Last week's release of the NBN rollout stats — which took the form of a PDF appearing on the NBN Co site without any fanfare or alert — marked the completion of six months' worth of rollout statistics, from which it is possible to see how the rollout stacks up against its previous performances.

For a network that has its proverbial head sitting on the executioner's chopping block, the rollout of the network continued at pace during the latter half of 2013.

The table below details the rollout's progress for brownfields premises. In the NBN rollout definitions, Service Level Zero denotes "a premises passed by the active network, but for which a service cannot currently be ordered from a telephone or internet service provider because additional work is required, for example because there is cabling required for an apartment block". These were not included for the first two years reported.

Week ending Passed Serviceable Service Level Zero Activated
June 30, 2011 10,575 10,575 620
June 30, 2012 28,860 28,860 3,364
June 30, 2013 163,515 107,791 20,441 17,077
Dec 31, 2013 273,174 188,082 85,092 52,531

During the second half of 2013, the network more than doubled the number of brownfield premises activated on the network while increasing the footprint by 67 percent and adding 74 percent more serviceable premises. In fact, the rollout added more serviceable premises in the six months to December 31 than it added in the entire 2012-13 financial year: 80,291 additional premises against 78,931 in FY2012-13.

It was a similar story for greenfields premises, with the network more than doubling its number of activated services in the last six months of 2013. In pure statistical terms, the largest increase in coverage arrived in the wireless services area for communities deemed too small or remote to receive fibre-to-the-premises (FttP) services — the network's wireless footprint grew from 27,256 premises to 65,860 premises, with the number of active wireless services more than tripling from July to the end of December 2013.

Week ending Greenfields passed Greenfields activated Wireless covered Wireless activated Satellite activated
June 30, 2011 166
June 30, 2012 4,163 503 8,885 91 9,578
June 30, 2013 44,028 13,145 27,256 1,874 34,640
Dec 31, 2013 77,872 27,546 44,170 65,860 6,512

With the company's interim satellite service becoming saturated, the number of satellite services has reached a plateau that is unlikely to change until the NBN Co's Ka-band satellites are launched next year.

Looking at the rollout as a whole, in the latter half of 2013, NBN Co surpassed the total number of new services activated on the network during FY2012-13 so that it almost doubled the number of activated services.
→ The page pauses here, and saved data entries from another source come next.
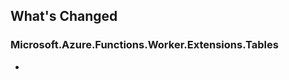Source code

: ## What's Changed

<!-- Please add your release notes in the following format:
- My change description (#PR/#issue)
-->

### Microsoft.Azure.Functions.Worker.Extensions.Tables <version>

- <entry>
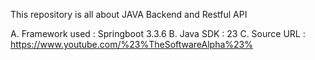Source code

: This repository is all about JAVA Backend and Restful API

A. Framework used : Springboot 3.3.6
B. Java SDK : 23
C. Source URL : https://www.youtube.com/%23%TheSoftwareAlpha%23%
For premises passed, the footprint in FY2012-13 reached out to include 192,891 new premises, which was almost matched at 182,107 new premises added from July to the end of December 2013.
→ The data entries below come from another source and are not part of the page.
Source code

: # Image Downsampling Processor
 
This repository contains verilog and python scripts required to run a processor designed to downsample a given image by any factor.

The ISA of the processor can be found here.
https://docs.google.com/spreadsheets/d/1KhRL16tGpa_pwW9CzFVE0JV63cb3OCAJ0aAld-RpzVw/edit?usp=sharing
Week ending Total passed Total activated
June 30, 2011 10,575 786
June 30, 2012 41,908 13,536
June 30, 2013 234,799 70,100
Dec 31, 2013 416,906 130,759

In the realm of uptake, a clear trend of increasing penetration of the NBN has emerged as the rollout of the network has continued — and one would certainly hope so, for a network that was designed to replace Telstra's outmoded copper network where copper retirement is already occurring.

Week ending Greenfields uptake Brownfields uptake Wireless uptake Service Level Zero status
June 30, 2011 5.86%
June 30, 2012 12.08% 11.66% 1.02%
June 30, 2013 29.86% 18.96% 6.88% 34.08%
Dec 31, 2013 35.37% 27.93% 9.89% 31.15%

The ramp-up of the FttP NBN rollout that we were long promised appears to be happening. The NBN was not without its share of obstacles in 2013: The rollout stalling due to issues with asbestos, Syntheo walking away from its contracts, and the entire future design of the network cast into doubt following the installation of Turnbull as communications minister and the series of reviews he commissioned.

Despite the improved numbers, the rollout of the NBN is still far behind the rollout projections found in the company's 2012 corporate plan, but the good news for FttP proponents is that the network is set to continue on its FttP designs for at least the remainder of 2014, and should do so at a rate faster than ever before the executioner's axe falls.